_PROVIDED DATA_

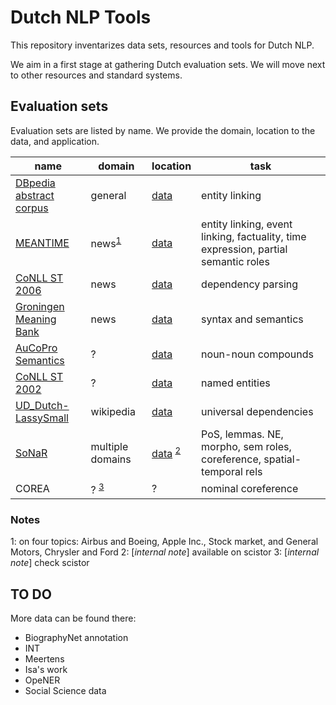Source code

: # Dutch NLP Tools

This repository inventarizes data sets, resources and tools for Dutch NLP. 

We aim in a first stage at gathering Dutch evaluation sets. We will move next to other resources and standard systems.

## Evaluation sets

Evaluation sets are listed by name. We provide the domain, location to the data, and application. 

name |	domain | location | task	
---- | ------- | -------- | ------- 
[DBpedia abstract corpus ](http://wiki-link.nlp2rdf.org/abstracts/) | general | [data](http://wiki-link.nlp2rdf.org/abstracts/nl/) | entity linking 
[MEANTIME](http://www.newsreader-project.eu/%20results/data/wikinews/) | news<sup>[1](#note1)</sup> | [data](https://drive.google.com/file/d/0B1PMaGyhp9macE41a3N3RUNkYm8/view?usp=sharing) | entity linking, event linking, factuality, time expression, partial semantic roles 
[CoNLL ST 2006](https://catalog.ldc.upenn.edu/LDC2015T11) | news | [data](https://catalog.ldc.upenn.edu/LDC2015T11) | dependency parsing 
[Groningen Meaning Bank](https://gmb.let.rug.nl/about.php) | news | [data](https://gmb.let.rug.nl/about.php) | syntax and semantics 
[AuCoPro Semantics](https://www.clips.uantwerpen.be/datasets/aucopro-semantics) | ? | [data](https://www.clips.uantwerpen.be/datasets/aucopro-semantics) | noun-noun compounds 
[CoNLL ST 2002](https://www.clips.uantwerpen.be/conll2002/ner/data/) | ? | [data](https://www.clips.uantwerpen.be/conll2002/ner/data/) | named entities 
[UD_Dutch-LassySmall](https://github.com/UniversalDependencies/UD_Dutch-LassySmall) | wikipedia | [data](https://github.com/UniversalDependencies/UD_Dutch-LassySmall) | universal dependencies 
[SoNaR](https://ivdnt.org/downloads/taalmaterialen/tstc-sonar-corpus) | multiple domains | [data](https://ivdnt.org/images/stories/producten/documentatie/sonar_documentatie.pdf) <sup>[2](#note2)</sup> | PoS, lemmas. NE, morpho, sem roles, coreference, spatial-temporal rels 
COREA | ? <sup>[3](#note3)</sup> | ? | nominal coreference  

### Notes

<a name="note1">1</a>: on four topics: Airbus and Boeing, Apple Inc., Stock market, and General Motors, Chrysler and Ford 
<a name="note2">2</a>: [*internal note*] available on scistor 
<a name="note3">3</a>: [*internal note*] check scistor  

## TO DO

More data can be found there:

* BiographyNet annotation
* INT
* Meertens
* Isa's work
* OpeNER
* Social Science data


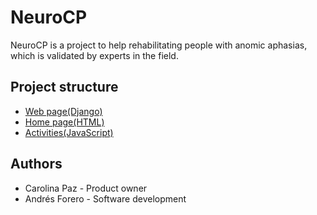 # NeuroCP
NeuroCP is a project to help rehabilitating people with anomic aphasias, which is validated by experts in the field.

## Project structure
* [Web page(Django)](https://github.com/afforeroc/ncp-django)
* [Home page(HTML)](https://github.com/afforeroc/ncp-home)
* [Activities(JavaScript)](https://github.com/afforeroc/ncp-activities)

## Authors
* Carolina Paz - Product owner
* Andrés Forero - Software development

_TASK_
Pictures are not part of the answer. Restate word for word the lines from the one with "More data can" through the last line of the records.

_PROBLEM SOLUTION_
More data can be found there:

* BiographyNet annotation
* INT
* Meertens
* Isa's work
* OpeNER
* Social Science data


 # NeuroCP
NeuroCP is a project to help rehabilitating people with anomic aphasias, which is validated by experts in the field.

## Project structure
* [Web page(Django)](https://github.com/afforeroc/ncp-django)
* [Home page(HTML)](https://github.com/afforeroc/ncp-home)
* [Activities(JavaScript)](https://github.com/afforeroc/ncp-activities)

## Authors
* Carolina Paz - Product owner
* Andrés Forero - Software development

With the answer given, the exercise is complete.